9 Perhaps a reference to Marechal’s poem “A un zaino muerto” [To a Dead Chestnut Horse] in Días como flechas: “Sabías deshacer el nudo del horizonte / y masticar el pasto bravío de las leguas” (OC I, 100) [You used to untie the knot of the horizon / and chew up the wild grass of leagues].
10 Rabelaisian allusion. In Gargantua and Pantagruel (Book Two, chapter VII) appears a list of titles supposedly belonging to the Library of St. Victor. One title is Ars honeste fartandi in societate [The Art of Farting Decorously in Society]; another, Tartaretus de modo cacandi [Treatise (or better: Turdise) on How to Shit].

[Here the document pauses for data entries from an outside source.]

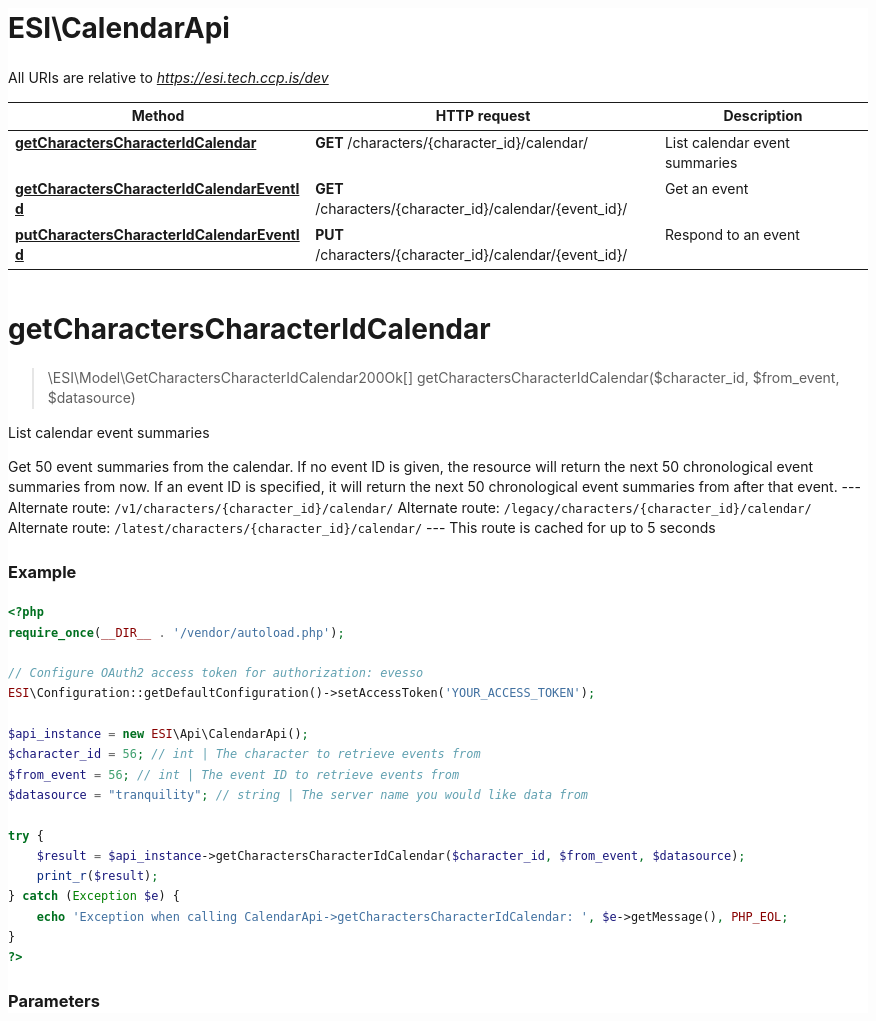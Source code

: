 # ESI\CalendarApi

All URIs are relative to *https://esi.tech.ccp.is/dev*

Method | HTTP request | Description
------------- | ------------- | -------------
[**getCharactersCharacterIdCalendar**](CalendarApi.md#getCharactersCharacterIdCalendar) | **GET** /characters/{character_id}/calendar/ | List calendar event summaries
[**getCharactersCharacterIdCalendarEventId**](CalendarApi.md#getCharactersCharacterIdCalendarEventId) | **GET** /characters/{character_id}/calendar/{event_id}/ | Get an event
[**putCharactersCharacterIdCalendarEventId**](CalendarApi.md#putCharactersCharacterIdCalendarEventId) | **PUT** /characters/{character_id}/calendar/{event_id}/ | Respond to an event


# **getCharactersCharacterIdCalendar**
> \ESI\Model\GetCharactersCharacterIdCalendar200Ok[] getCharactersCharacterIdCalendar($character_id, $from_event, $datasource)

List calendar event summaries

Get 50 event summaries from the calendar. If no event ID is given, the resource will return the next 50 chronological event summaries from now. If an event ID is specified, it will return the next 50 chronological event summaries from after that event.   ---  Alternate route: `/v1/characters/{character_id}/calendar/`  Alternate route: `/legacy/characters/{character_id}/calendar/`  Alternate route: `/latest/characters/{character_id}/calendar/`   ---  This route is cached for up to 5 seconds

### Example
```php
<?php
require_once(__DIR__ . '/vendor/autoload.php');

// Configure OAuth2 access token for authorization: evesso
ESI\Configuration::getDefaultConfiguration()->setAccessToken('YOUR_ACCESS_TOKEN');

$api_instance = new ESI\Api\CalendarApi();
$character_id = 56; // int | The character to retrieve events from
$from_event = 56; // int | The event ID to retrieve events from
$datasource = "tranquility"; // string | The server name you would like data from

try {
    $result = $api_instance->getCharactersCharacterIdCalendar($character_id, $from_event, $datasource);
    print_r($result);
} catch (Exception $e) {
    echo 'Exception when calling CalendarApi->getCharactersCharacterIdCalendar: ', $e->getMessage(), PHP_EOL;
}
?>
```

### Parameters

11 Gringo: — refers to any foreigner or immigrant, usually Italians, but others as well. Later, Del Solar calls Schultz “gringo”; his real-life model, Xul Solar, was born of an Italian mother and a German-speaking Latvian father.
12 “Caballito criollo / del galope corto / y el aliento largo.” The first lines of the popular poem “Caballito criollo” by Belisario Roldán (1873–1922), later set to music by Floro Ugarte (1884–1975).
13 In the original, Adam “todo lo veía en imagen.” There may be an allusion to Eduardo González Lanuza’s short story collection Aquelarre (1928), which Lanuza characterized with the somewhat pleonastic subtitle: “cuentos imaginados en imagen” [stories imagined in images].